#### [TASK PROMPT]
A line counts if it contains the word "name" at least once. State how many such lines the records contain, giving the number alone.

___

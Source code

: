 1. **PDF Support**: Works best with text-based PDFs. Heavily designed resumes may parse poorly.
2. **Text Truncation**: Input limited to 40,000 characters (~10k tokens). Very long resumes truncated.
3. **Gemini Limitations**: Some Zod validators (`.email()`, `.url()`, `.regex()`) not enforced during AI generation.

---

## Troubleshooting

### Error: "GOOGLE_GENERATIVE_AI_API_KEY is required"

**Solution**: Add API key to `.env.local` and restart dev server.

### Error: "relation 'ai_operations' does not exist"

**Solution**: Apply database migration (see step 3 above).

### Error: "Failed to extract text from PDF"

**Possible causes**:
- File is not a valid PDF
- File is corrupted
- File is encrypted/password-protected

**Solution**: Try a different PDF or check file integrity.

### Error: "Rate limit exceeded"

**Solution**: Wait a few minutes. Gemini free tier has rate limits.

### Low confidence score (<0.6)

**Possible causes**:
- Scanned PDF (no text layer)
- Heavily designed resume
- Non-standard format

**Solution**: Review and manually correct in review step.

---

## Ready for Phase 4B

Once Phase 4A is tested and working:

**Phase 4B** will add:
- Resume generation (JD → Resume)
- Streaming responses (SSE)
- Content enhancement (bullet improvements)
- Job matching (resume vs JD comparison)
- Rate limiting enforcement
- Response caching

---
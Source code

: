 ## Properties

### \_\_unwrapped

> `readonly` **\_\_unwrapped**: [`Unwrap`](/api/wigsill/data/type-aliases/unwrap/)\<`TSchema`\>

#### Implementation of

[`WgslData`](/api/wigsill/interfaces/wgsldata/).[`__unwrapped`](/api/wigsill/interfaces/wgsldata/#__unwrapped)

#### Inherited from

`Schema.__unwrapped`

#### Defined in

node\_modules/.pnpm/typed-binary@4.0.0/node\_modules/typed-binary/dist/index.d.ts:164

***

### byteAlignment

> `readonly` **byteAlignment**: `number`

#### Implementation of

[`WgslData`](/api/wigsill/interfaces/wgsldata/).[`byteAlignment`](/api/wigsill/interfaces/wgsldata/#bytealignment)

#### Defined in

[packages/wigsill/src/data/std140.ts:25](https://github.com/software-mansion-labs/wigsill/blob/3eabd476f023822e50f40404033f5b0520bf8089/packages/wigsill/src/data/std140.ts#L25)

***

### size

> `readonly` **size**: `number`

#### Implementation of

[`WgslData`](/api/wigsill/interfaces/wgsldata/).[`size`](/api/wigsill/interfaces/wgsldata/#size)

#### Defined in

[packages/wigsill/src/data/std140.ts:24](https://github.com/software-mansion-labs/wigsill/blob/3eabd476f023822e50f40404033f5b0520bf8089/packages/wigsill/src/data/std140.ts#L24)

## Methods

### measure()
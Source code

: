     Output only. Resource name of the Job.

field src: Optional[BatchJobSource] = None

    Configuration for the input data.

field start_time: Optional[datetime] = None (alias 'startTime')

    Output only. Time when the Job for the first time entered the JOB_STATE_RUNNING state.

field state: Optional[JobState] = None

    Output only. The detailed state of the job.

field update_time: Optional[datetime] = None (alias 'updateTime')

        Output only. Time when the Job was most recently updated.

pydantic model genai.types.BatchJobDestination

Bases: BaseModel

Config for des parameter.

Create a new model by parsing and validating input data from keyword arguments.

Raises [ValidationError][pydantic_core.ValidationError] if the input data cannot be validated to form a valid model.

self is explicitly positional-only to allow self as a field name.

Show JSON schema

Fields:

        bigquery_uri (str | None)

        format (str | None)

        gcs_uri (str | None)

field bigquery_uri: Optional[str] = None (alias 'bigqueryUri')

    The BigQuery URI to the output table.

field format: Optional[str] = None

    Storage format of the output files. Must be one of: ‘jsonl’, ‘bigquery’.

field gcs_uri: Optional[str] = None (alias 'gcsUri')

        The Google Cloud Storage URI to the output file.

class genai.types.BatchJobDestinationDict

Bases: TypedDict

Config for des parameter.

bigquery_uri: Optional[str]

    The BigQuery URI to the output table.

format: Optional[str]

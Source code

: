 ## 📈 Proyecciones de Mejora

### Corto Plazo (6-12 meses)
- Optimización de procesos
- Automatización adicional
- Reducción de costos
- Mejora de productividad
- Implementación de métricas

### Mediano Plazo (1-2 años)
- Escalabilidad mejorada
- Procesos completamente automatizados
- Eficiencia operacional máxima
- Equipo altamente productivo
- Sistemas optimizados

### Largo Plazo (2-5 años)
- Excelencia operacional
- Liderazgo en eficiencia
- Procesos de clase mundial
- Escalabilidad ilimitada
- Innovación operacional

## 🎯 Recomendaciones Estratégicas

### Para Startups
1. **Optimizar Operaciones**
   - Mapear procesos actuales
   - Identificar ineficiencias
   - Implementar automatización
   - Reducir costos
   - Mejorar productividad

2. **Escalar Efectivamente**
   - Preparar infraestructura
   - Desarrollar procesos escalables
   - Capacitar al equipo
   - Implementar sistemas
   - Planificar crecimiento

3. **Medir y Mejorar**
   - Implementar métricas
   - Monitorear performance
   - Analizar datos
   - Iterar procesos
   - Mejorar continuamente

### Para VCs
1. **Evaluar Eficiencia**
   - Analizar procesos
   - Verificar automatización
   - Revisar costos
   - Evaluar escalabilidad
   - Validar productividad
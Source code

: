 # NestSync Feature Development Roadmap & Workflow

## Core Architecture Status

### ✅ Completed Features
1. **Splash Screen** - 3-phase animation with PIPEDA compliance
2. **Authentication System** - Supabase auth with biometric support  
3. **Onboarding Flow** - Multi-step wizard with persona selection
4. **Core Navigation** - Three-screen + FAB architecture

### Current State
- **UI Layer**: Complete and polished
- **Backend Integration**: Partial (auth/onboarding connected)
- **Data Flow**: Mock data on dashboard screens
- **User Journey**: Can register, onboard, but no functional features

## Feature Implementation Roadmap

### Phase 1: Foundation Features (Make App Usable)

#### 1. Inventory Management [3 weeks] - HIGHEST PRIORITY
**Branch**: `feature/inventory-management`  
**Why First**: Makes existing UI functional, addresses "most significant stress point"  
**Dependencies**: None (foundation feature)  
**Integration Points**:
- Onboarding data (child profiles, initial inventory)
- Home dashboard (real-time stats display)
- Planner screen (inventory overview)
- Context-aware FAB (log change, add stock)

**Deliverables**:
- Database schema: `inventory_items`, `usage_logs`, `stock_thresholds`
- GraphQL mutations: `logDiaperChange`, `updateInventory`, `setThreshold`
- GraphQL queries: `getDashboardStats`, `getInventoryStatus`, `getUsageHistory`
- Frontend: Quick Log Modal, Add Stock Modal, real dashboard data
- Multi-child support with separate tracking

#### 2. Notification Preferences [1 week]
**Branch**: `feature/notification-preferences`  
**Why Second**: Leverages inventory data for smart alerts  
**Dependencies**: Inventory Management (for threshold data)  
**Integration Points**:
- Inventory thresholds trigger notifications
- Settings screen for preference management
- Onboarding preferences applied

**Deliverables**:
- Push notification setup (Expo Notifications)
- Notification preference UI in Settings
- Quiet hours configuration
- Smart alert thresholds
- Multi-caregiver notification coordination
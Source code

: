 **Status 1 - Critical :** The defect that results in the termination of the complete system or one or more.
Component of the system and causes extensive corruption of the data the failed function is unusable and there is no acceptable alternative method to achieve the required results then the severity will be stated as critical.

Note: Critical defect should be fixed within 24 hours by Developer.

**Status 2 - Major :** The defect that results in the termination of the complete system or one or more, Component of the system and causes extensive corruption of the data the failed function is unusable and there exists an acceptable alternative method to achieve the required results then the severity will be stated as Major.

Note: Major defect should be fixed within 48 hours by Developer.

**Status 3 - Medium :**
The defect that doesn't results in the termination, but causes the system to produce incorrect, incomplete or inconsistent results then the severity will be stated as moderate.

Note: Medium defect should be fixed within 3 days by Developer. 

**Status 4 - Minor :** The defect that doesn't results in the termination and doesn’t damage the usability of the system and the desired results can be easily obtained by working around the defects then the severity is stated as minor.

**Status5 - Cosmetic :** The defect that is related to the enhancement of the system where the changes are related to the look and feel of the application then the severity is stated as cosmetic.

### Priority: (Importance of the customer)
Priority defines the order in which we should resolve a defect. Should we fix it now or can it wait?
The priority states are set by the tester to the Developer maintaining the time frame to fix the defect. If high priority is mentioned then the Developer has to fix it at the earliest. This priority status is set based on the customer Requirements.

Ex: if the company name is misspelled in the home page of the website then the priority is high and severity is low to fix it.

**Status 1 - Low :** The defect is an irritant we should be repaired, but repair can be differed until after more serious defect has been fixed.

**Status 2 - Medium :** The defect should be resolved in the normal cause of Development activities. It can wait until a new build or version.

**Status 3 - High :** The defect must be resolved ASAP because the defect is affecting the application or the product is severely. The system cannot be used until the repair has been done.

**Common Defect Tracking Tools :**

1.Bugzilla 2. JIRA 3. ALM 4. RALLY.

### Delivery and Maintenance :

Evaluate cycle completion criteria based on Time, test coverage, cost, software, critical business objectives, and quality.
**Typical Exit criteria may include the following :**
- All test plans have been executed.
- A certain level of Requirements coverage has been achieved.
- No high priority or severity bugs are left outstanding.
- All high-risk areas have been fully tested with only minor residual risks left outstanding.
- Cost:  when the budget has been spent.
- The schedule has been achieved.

___

#### [EXPECTED OUTPUT]
3